_Records_
=== Section Start ===

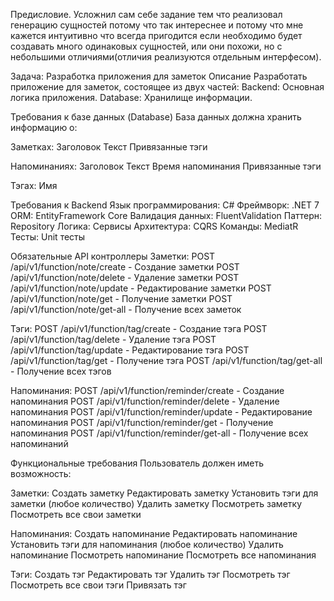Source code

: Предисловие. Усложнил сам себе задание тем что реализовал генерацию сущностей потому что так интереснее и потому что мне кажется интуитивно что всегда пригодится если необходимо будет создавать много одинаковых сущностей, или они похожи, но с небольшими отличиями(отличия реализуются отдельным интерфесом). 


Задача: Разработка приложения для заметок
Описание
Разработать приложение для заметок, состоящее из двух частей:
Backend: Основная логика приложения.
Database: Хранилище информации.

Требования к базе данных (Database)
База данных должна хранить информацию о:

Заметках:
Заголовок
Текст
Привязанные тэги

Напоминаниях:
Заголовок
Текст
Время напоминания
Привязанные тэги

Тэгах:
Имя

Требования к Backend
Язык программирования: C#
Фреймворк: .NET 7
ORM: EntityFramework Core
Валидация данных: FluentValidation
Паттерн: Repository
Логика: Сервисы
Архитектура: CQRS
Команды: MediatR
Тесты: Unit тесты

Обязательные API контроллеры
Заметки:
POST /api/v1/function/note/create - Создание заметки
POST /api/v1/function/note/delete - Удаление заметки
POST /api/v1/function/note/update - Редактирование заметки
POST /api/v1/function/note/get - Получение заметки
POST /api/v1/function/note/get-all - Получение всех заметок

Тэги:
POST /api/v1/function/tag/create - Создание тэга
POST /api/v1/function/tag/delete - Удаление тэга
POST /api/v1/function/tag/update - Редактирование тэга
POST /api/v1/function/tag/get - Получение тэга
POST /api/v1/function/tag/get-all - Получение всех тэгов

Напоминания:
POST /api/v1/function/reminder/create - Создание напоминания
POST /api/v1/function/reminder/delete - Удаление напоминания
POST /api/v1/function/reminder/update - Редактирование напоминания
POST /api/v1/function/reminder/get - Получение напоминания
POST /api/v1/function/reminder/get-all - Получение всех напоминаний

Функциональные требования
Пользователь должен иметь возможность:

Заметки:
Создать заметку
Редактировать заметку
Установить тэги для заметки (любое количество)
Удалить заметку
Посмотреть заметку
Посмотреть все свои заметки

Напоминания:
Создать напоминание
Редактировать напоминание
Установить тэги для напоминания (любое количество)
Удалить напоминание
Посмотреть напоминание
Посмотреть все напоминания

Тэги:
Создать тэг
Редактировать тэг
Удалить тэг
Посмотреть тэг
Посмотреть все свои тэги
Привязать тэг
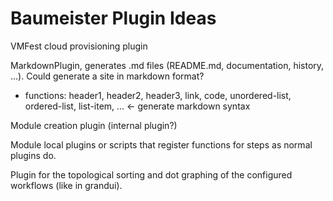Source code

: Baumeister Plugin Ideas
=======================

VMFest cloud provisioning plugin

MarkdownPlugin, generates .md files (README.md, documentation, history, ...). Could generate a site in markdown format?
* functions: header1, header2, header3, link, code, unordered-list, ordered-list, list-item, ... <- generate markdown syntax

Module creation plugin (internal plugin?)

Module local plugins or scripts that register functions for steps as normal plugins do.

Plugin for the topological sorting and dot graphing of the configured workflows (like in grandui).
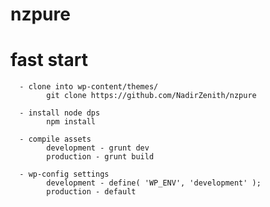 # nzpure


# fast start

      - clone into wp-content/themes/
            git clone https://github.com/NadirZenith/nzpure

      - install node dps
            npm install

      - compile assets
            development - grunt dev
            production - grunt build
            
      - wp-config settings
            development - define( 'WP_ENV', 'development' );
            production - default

=== Section End ===
=== Section Start ===

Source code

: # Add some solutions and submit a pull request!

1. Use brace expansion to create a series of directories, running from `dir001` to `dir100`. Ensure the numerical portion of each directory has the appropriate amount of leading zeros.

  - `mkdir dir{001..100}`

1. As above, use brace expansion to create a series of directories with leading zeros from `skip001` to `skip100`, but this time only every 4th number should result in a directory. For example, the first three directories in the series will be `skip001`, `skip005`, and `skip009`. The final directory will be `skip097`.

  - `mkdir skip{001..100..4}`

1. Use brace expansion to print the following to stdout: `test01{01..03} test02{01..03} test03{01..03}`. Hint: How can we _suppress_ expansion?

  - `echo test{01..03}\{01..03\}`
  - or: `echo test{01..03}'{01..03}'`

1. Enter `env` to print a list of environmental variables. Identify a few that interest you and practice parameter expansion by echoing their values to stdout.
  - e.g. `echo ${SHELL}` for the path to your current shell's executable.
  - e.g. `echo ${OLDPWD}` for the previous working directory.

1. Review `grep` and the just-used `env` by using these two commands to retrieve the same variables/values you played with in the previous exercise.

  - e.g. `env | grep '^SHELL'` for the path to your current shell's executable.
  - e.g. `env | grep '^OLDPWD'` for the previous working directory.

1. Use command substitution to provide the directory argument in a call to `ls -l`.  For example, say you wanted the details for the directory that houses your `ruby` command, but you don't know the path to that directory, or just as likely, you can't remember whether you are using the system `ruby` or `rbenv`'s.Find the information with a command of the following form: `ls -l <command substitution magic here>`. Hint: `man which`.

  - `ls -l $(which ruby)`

=== Section End ===
=== Section Start ===

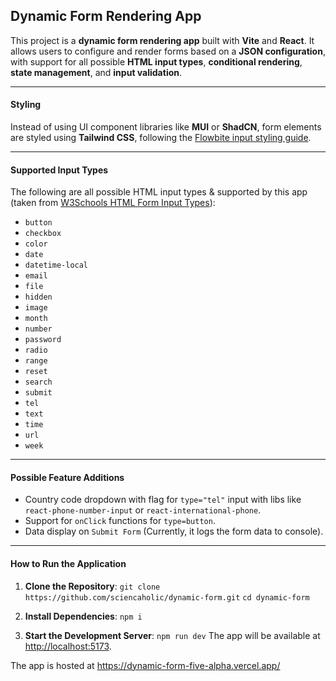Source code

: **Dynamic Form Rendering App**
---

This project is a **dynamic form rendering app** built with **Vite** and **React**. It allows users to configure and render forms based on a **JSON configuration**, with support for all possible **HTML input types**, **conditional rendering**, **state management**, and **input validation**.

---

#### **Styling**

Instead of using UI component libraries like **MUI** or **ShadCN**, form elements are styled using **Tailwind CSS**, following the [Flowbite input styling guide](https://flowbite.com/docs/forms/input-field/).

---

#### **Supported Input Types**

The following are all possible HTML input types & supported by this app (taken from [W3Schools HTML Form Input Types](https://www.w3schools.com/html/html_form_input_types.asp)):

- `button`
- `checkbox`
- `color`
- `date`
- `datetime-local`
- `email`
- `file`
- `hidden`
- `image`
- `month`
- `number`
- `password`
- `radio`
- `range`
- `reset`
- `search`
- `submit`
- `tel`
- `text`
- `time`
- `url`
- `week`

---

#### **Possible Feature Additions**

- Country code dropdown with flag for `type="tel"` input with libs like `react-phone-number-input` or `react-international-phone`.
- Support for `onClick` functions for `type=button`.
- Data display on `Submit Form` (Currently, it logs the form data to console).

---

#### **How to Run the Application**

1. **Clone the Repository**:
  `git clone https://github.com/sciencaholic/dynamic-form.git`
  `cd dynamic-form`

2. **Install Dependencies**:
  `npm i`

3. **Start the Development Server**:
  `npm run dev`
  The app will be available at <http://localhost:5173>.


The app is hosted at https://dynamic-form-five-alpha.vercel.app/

=== Section End ===

Each line of the listing above that includes the word "Repository" should be copied.

Паттерн: Repository
1. **Clone the Repository**:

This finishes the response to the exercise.